WORK INSTRUCTIONS ▸
Give back every line of the material below exactly, but no images.
++++++
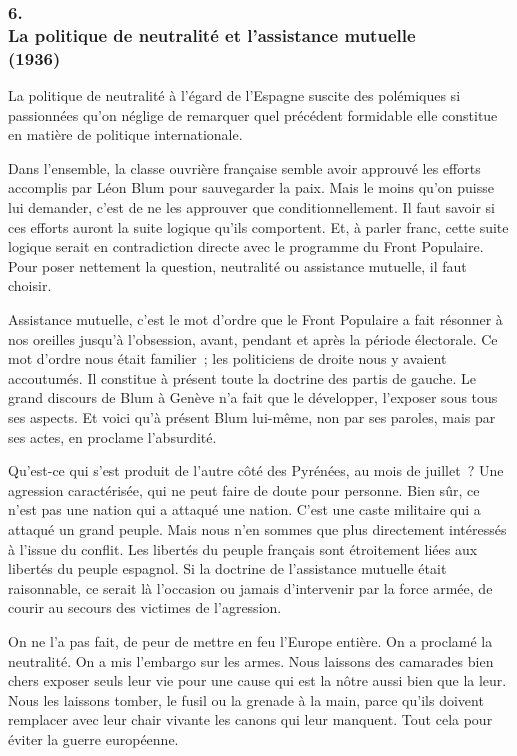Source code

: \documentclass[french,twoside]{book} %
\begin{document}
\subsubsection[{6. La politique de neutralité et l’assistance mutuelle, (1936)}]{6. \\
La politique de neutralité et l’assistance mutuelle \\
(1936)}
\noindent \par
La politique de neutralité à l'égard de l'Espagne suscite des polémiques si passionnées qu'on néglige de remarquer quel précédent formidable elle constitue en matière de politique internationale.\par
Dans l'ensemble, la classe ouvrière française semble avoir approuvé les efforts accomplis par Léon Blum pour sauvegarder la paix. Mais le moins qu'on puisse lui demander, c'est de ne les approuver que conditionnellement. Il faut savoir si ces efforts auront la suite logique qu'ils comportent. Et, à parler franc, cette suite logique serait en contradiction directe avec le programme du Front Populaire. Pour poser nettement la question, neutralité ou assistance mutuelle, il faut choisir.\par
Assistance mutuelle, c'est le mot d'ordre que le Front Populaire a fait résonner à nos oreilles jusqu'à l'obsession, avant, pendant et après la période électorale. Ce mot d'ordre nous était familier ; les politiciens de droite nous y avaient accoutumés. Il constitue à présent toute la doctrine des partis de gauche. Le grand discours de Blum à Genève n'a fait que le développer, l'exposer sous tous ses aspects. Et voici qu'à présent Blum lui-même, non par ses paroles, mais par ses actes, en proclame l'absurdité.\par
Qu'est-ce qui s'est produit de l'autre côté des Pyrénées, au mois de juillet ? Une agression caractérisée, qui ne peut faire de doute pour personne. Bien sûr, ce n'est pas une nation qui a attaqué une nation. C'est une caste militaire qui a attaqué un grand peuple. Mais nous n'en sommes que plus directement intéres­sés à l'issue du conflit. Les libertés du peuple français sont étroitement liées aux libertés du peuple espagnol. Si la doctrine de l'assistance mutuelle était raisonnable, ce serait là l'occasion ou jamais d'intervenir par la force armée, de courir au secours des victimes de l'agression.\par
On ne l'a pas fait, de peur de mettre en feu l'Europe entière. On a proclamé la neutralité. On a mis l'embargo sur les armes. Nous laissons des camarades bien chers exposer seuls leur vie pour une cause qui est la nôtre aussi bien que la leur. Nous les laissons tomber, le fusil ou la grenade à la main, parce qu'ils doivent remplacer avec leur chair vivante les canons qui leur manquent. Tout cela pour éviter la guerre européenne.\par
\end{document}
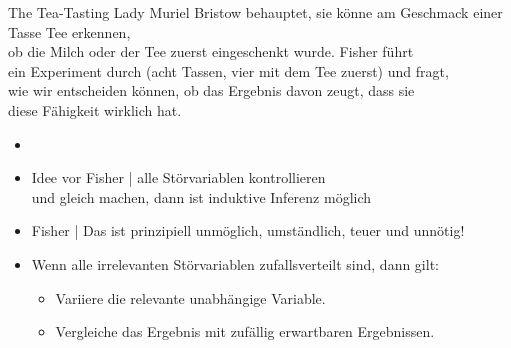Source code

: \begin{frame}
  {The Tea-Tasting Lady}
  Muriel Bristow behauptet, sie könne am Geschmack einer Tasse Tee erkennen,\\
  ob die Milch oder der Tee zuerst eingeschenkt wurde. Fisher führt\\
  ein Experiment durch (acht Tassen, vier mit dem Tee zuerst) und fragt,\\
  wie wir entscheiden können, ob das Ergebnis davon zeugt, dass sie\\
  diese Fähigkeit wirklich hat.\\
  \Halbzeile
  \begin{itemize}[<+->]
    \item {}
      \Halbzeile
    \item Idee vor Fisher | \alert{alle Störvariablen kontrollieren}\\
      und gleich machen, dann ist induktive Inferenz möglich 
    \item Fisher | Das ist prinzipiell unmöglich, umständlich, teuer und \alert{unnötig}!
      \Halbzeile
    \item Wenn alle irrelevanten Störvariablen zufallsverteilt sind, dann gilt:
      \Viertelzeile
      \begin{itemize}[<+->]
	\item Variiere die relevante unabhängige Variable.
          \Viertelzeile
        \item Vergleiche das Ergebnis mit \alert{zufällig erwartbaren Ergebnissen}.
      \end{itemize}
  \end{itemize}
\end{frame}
++++++
OUTPUT BELOW ▸
Source code

: \documentclass[french,twoside]{book} %
\begin{document}
\subsubsection[{6. La politique de neutralité et l’assistance mutuelle, (1936)}]{6. \\
La politique de neutralité et l’assistance mutuelle \\
(1936)}
\noindent \par
La politique de neutralité à l'égard de l'Espagne suscite des polémiques si passionnées qu'on néglige de remarquer quel précédent formidable elle constitue en matière de politique internationale.\par
Dans l'ensemble, la classe ouvrière française semble avoir approuvé les efforts accomplis par Léon Blum pour sauvegarder la paix. Mais le moins qu'on puisse lui demander, c'est de ne les approuver que conditionnellement. Il faut savoir si ces efforts auront la suite logique qu'ils comportent. Et, à parler franc, cette suite logique serait en contradiction directe avec le programme du Front Populaire. Pour poser nettement la question, neutralité ou assistance mutuelle, il faut choisir.\par
Assistance mutuelle, c'est le mot d'ordre que le Front Populaire a fait résonner à nos oreilles jusqu'à l'obsession, avant, pendant et après la période électorale. Ce mot d'ordre nous était familier ; les politiciens de droite nous y avaient accoutumés. Il constitue à présent toute la doctrine des partis de gauche. Le grand discours de Blum à Genève n'a fait que le développer, l'exposer sous tous ses aspects. Et voici qu'à présent Blum lui-même, non par ses paroles, mais par ses actes, en proclame l'absurdité.\par
Qu'est-ce qui s'est produit de l'autre côté des Pyrénées, au mois de juillet ? Une agression caractérisée, qui ne peut faire de doute pour personne. Bien sûr, ce n'est pas une nation qui a attaqué une nation. C'est une caste militaire qui a attaqué un grand peuple. Mais nous n'en sommes que plus directement intéres­sés à l'issue du conflit. Les libertés du peuple français sont étroitement liées aux libertés du peuple espagnol. Si la doctrine de l'assistance mutuelle était raisonnable, ce serait là l'occasion ou jamais d'intervenir par la force armée, de courir au secours des victimes de l'agression.\par
On ne l'a pas fait, de peur de mettre en feu l'Europe entière. On a proclamé la neutralité. On a mis l'embargo sur les armes. Nous laissons des camarades bien chers exposer seuls leur vie pour une cause qui est la nôtre aussi bien que la leur. Nous les laissons tomber, le fusil ou la grenade à la main, parce qu'ils doivent remplacer avec leur chair vivante les canons qui leur manquent. Tout cela pour éviter la guerre européenne.\par
\end{document}
Source code

: \begin{frame}
  {The Tea-Tasting Lady}
  Muriel Bristow behauptet, sie könne am Geschmack einer Tasse Tee erkennen,\\
  ob die Milch oder der Tee zuerst eingeschenkt wurde. Fisher führt\\
  ein Experiment durch (acht Tassen, vier mit dem Tee zuerst) und fragt,\\
  wie wir entscheiden können, ob das Ergebnis davon zeugt, dass sie\\
  diese Fähigkeit wirklich hat.\\
  \Halbzeile
  \begin{itemize}[<+->]
    \item {}
      \Halbzeile
    \item Idee vor Fisher | \alert{alle Störvariablen kontrollieren}\\
      und gleich machen, dann ist induktive Inferenz möglich 
    \item Fisher | Das ist prinzipiell unmöglich, umständlich, teuer und \alert{unnötig}!
      \Halbzeile
    \item Wenn alle irrelevanten Störvariablen zufallsverteilt sind, dann gilt:
      \Viertelzeile
      \begin{itemize}[<+->]
	\item Variiere die relevante unabhängige Variable.
          \Viertelzeile
        \item Vergleiche das Ergebnis mit \alert{zufällig erwartbaren Ergebnissen}.
      \end{itemize}
  \end{itemize}
\end{frame}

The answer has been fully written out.